Grey flannel suit and horn-rimmed specs by day,
Sauntering through the labyrinth of polished marble:
Leopard skin coat by night
Torn stockings and cloche pulled tight
Slithering through the back alleys of the seedy metropolis.
In daylight, her mentor, in his Italian tailored suit, reeks of opium,
Throws pencils and shoes
At his neurotic accountant on Mahogany Row
Who drinks heavily at lunch every day to cope with his embezzling town car client
Who seduces a naïve young typist into a rendezvous in old gated and broken down elevator cars,
Taking advantage of the aspirations
Of a sacrificial nymph who
Dreams of gems and furs beyond her pay grade or abilities.
Embarrassed and solitary,
She drops tears in the flask of bootleg hooch that regularly hides in her bloomers,
And guzzles what’s left of her dignity in the back filing room
On days when Mr. Corner Office has locked door meetings
With the plump advertising boys,
Who eat shrimp stuffed between their knuckles
And spill cocktail sauce on their zoot suits.

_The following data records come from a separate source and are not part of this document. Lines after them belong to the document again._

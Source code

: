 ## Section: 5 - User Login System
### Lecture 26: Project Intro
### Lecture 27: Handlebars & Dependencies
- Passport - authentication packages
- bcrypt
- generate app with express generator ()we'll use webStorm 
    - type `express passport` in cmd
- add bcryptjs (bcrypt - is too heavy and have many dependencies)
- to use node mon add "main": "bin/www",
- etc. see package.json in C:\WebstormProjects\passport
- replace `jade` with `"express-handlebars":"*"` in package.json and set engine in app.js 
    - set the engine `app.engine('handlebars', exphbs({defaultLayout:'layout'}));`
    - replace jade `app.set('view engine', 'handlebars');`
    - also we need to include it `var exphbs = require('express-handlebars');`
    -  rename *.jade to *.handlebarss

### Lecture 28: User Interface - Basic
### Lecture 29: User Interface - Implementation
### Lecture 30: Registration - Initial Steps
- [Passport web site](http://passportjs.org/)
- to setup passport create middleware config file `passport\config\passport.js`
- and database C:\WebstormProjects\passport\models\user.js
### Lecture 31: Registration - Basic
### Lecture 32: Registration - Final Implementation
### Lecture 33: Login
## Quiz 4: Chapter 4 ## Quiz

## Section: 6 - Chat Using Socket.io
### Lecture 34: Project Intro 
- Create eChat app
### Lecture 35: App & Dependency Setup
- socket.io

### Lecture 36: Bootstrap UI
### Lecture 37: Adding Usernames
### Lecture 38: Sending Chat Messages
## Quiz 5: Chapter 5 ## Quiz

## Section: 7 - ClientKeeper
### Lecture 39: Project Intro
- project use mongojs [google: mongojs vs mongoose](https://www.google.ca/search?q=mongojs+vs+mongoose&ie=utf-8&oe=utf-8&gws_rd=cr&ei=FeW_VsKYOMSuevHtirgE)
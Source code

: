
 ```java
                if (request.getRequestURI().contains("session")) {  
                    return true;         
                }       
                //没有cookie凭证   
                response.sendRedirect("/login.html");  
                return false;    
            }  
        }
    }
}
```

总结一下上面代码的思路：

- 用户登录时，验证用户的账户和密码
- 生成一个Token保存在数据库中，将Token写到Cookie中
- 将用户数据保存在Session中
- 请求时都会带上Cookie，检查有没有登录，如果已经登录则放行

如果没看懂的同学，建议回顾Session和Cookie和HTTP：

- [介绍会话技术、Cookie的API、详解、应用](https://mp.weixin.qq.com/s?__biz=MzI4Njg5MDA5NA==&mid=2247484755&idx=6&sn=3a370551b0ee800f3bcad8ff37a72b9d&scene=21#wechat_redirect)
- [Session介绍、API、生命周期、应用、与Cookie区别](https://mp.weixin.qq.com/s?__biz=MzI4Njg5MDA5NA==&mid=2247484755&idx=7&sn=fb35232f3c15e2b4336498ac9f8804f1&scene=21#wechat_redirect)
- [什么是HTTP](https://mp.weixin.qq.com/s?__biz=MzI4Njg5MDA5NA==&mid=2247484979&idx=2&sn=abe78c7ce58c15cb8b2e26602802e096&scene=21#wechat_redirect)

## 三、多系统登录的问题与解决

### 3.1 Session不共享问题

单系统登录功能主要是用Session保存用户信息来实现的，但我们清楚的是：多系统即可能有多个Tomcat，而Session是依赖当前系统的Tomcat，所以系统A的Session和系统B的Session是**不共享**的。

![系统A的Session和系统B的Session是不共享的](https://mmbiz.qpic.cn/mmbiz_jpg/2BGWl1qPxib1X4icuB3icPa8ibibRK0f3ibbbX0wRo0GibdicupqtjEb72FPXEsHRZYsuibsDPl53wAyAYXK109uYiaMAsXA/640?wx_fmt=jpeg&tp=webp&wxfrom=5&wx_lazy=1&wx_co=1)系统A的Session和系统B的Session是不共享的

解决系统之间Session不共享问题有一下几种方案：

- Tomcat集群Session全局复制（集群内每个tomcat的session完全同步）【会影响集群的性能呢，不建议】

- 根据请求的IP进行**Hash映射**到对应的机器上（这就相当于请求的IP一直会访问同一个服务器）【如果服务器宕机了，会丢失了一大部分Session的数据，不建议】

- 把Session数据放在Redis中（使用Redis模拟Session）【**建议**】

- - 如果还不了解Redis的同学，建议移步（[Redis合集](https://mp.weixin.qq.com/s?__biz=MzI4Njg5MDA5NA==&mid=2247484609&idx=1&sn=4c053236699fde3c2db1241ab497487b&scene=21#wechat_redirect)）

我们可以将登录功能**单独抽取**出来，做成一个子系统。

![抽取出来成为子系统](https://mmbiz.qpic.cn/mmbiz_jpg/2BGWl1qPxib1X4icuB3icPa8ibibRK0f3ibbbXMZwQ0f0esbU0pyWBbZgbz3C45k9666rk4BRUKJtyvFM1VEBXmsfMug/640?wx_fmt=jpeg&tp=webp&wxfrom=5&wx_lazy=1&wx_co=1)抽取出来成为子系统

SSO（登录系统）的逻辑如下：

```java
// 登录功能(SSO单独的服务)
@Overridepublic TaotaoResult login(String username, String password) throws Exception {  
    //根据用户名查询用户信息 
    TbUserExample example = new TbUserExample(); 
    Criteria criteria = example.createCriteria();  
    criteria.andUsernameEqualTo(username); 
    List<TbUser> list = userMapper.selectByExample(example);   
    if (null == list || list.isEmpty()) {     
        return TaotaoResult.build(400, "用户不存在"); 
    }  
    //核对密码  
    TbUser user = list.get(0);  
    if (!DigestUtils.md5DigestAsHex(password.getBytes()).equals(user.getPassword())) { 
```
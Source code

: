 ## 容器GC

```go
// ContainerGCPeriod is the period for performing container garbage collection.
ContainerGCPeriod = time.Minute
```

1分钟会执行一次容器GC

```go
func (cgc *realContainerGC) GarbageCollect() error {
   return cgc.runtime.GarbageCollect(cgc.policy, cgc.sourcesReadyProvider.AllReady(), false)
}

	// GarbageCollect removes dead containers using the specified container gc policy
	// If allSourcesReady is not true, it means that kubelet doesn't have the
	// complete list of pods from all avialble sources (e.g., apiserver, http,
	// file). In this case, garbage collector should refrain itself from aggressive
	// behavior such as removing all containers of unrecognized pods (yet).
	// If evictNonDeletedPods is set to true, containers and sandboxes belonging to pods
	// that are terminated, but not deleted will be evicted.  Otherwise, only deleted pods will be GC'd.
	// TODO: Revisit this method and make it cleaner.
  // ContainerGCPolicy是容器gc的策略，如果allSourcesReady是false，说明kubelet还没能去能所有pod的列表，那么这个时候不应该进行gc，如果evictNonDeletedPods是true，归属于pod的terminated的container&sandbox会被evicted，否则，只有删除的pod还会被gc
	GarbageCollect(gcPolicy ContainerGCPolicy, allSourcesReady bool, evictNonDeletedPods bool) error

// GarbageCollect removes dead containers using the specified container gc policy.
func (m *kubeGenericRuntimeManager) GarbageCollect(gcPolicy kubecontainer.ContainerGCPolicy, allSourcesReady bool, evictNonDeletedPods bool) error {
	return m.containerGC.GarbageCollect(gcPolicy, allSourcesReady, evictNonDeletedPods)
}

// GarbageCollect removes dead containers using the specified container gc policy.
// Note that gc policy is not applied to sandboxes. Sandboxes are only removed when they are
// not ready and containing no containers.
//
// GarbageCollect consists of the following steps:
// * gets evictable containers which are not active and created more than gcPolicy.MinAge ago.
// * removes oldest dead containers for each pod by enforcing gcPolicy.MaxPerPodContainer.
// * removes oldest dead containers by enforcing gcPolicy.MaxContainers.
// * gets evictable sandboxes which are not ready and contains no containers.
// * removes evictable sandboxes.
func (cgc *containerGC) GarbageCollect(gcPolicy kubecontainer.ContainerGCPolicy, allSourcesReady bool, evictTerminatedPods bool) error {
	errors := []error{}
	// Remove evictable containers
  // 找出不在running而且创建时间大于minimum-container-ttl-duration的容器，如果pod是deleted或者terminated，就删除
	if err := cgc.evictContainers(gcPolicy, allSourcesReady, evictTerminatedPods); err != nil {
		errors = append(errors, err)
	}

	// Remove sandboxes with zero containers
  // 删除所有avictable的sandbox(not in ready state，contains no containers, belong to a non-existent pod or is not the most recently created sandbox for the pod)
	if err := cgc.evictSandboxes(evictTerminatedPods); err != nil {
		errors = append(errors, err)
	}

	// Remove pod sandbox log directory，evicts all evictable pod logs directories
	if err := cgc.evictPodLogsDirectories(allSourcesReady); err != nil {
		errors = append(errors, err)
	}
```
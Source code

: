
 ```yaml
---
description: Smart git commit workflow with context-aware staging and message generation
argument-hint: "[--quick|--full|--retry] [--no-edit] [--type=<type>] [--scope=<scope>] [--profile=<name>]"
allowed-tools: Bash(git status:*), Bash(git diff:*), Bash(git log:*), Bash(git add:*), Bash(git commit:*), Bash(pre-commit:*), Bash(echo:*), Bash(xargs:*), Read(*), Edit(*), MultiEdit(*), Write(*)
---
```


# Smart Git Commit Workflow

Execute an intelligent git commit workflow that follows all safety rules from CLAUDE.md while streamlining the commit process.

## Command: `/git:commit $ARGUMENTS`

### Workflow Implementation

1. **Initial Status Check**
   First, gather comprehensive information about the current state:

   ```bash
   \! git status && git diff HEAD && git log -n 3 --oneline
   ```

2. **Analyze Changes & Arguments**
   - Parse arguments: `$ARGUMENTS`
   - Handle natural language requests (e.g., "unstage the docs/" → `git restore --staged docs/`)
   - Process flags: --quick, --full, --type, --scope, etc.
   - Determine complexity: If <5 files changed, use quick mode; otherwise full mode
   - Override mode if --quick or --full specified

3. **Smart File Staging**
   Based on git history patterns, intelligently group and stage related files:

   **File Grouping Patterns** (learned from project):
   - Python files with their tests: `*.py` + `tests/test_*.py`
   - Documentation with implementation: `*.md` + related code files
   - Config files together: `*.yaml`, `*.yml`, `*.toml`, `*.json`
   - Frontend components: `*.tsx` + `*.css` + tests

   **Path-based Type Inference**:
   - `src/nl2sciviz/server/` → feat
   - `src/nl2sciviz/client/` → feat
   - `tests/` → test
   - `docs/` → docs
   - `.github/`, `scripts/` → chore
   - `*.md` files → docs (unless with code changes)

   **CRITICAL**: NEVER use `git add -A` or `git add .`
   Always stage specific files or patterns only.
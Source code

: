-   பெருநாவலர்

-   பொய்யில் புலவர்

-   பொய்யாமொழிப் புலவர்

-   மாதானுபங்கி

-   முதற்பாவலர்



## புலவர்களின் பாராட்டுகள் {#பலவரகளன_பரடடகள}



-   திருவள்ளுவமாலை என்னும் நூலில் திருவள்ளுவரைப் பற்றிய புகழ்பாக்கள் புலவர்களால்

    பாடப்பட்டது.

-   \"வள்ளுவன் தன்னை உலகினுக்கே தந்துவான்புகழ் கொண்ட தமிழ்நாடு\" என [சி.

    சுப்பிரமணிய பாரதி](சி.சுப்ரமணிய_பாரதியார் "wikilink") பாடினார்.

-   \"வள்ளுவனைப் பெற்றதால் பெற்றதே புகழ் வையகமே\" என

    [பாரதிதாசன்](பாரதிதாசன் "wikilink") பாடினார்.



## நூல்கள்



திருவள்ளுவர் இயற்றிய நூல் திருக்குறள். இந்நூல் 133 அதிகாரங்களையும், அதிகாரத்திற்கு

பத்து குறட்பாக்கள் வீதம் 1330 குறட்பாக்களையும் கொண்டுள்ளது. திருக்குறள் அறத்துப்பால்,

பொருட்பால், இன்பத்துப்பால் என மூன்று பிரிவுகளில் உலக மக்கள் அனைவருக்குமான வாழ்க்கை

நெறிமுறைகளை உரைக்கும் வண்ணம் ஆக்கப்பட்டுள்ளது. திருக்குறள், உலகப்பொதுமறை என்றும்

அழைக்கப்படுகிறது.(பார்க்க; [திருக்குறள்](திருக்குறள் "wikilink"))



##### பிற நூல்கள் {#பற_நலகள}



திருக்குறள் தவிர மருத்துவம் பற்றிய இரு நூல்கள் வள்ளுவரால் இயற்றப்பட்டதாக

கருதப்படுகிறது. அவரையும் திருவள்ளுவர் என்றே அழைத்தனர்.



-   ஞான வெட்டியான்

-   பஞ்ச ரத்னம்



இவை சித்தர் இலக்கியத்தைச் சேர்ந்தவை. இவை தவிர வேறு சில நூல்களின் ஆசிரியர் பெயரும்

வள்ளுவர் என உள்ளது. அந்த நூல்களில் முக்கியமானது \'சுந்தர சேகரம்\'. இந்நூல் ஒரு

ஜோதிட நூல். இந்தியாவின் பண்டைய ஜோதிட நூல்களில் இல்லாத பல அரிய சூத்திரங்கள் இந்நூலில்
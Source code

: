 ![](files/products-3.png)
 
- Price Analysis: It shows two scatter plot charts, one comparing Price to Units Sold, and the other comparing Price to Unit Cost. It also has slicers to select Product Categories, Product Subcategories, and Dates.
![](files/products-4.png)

These are the same sleek-tongued admen who smirk
At the effeminate window dresser who clumsily fondles mannequins in plain view of the streetcars and the local urchins,
The same hypocritical mashers who look admiringly at that young display artist when nobody else is watching.
Everything goes here, but murder,
And that’s only if a stock boy gets caught stabbing a customer on the grand stairwell.
The Gal Friday in the grey flannel suit and horn-rimmed specs
Keeps her company’s secrets,
Sees it all every work day,
Goes home to change into her masque and the leopard skin coat,
Relieved that she knows the password
At the speakeasy window,
A raucous confessional that cleanses her soul.